[Opening Source data section]
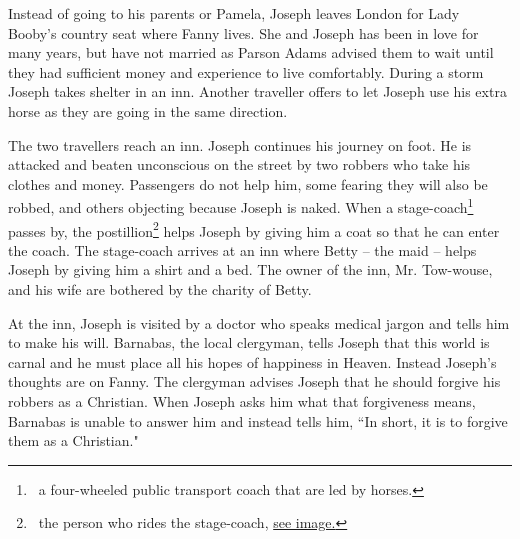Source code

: \documentclass[12pt, a4paper]{article}
\begin{document}

Instead of going to his parents or Pamela, Joseph leaves London for 
Lady Booby's country seat where Fanny lives. She and Joseph has been in
love for many years, but have not married as Parson Adams advised them
to wait until they had sufficient money and experience to live 
comfortably. During a storm Joseph takes shelter in an inn. Another traveller offers
to let Joseph use his extra horse as they are going in the same direction.
  



The two travellers reach an inn. Joseph continues his journey on foot. He
is attacked and beaten unconscious on the street by two robbers who take his clothes
and money. Passengers do not help him, some fearing they will also be
robbed, and others objecting because Joseph is naked. When a stage-coach\footnote{\, 
a four-wheeled public transport coach that are led by horses.} passes by,
the postillion\footnote{\, the person who rides the stage-coach, \textcolor{blue}
{\href{https://westervillelibrary.org/wp-content/uploads/sites/116/2022/01/Drawing-of-Stagecoach.png}
{see image.}}} helps Joseph by giving him a coat so that he can enter the 
coach. The stage-coach arrives at an inn where Betty -- the maid -- helps
Joseph by giving him a shirt and a bed. The owner of the inn, Mr. Tow-wouse,  and his wife 
are bothered by the charity of Betty.


\ind At the inn, Joseph is visited by a doctor who speaks medical jargon and
tells him to make his will. Barnabas, the local clergyman, tells Joseph
that this world is carnal and he must place all his hopes of happiness in
Heaven. Instead Joseph's thoughts are on Fanny. The clergyman advises
Joseph that he should forgive his robbers as a Christian. When Joseph
asks him what that forgiveness means, Barnabas is unable to answer him and
instead tells him, “In short, it is to forgive them as a Christian."
\end{document}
[Closing Source data section]
* **Task requirements**:
Copy every record above exactly, leaving out the pictures.

* **Result of this exercise**:
Source code

: \documentclass[12pt, a4paper]{article}
\begin{document}

Instead of going to his parents or Pamela, Joseph leaves London for 
Lady Booby's country seat where Fanny lives. She and Joseph has been in
love for many years, but have not married as Parson Adams advised them
to wait until they had sufficient money and experience to live 
comfortably. During a storm Joseph takes shelter in an inn. Another traveller offers
to let Joseph use his extra horse as they are going in the same direction.
  



The two travellers reach an inn. Joseph continues his journey on foot. He
is attacked and beaten unconscious on the street by two robbers who take his clothes
and money. Passengers do not help him, some fearing they will also be
robbed, and others objecting because Joseph is naked. When a stage-coach\footnote{\, 
a four-wheeled public transport coach that are led by horses.} passes by,
the postillion\footnote{\, the person who rides the stage-coach, \textcolor{blue}
{\href{https://westervillelibrary.org/wp-content/uploads/sites/116/2022/01/Drawing-of-Stagecoach.png}
{see image.}}} helps Joseph by giving him a coat so that he can enter the 
coach. The stage-coach arrives at an inn where Betty -- the maid -- helps
Joseph by giving him a shirt and a bed. The owner of the inn, Mr. Tow-wouse,  and his wife 
are bothered by the charity of Betty.


\ind At the inn, Joseph is visited by a doctor who speaks medical jargon and
tells him to make his will. Barnabas, the local clergyman, tells Joseph
that this world is carnal and he must place all his hopes of happiness in
Heaven. Instead Joseph's thoughts are on Fanny. The clergyman advises
Joseph that he should forgive his robbers as a Christian. When Joseph
asks him what that forgiveness means, Barnabas is unable to answer him and
instead tells him, “In short, it is to forgive them as a Christian."
\end{document}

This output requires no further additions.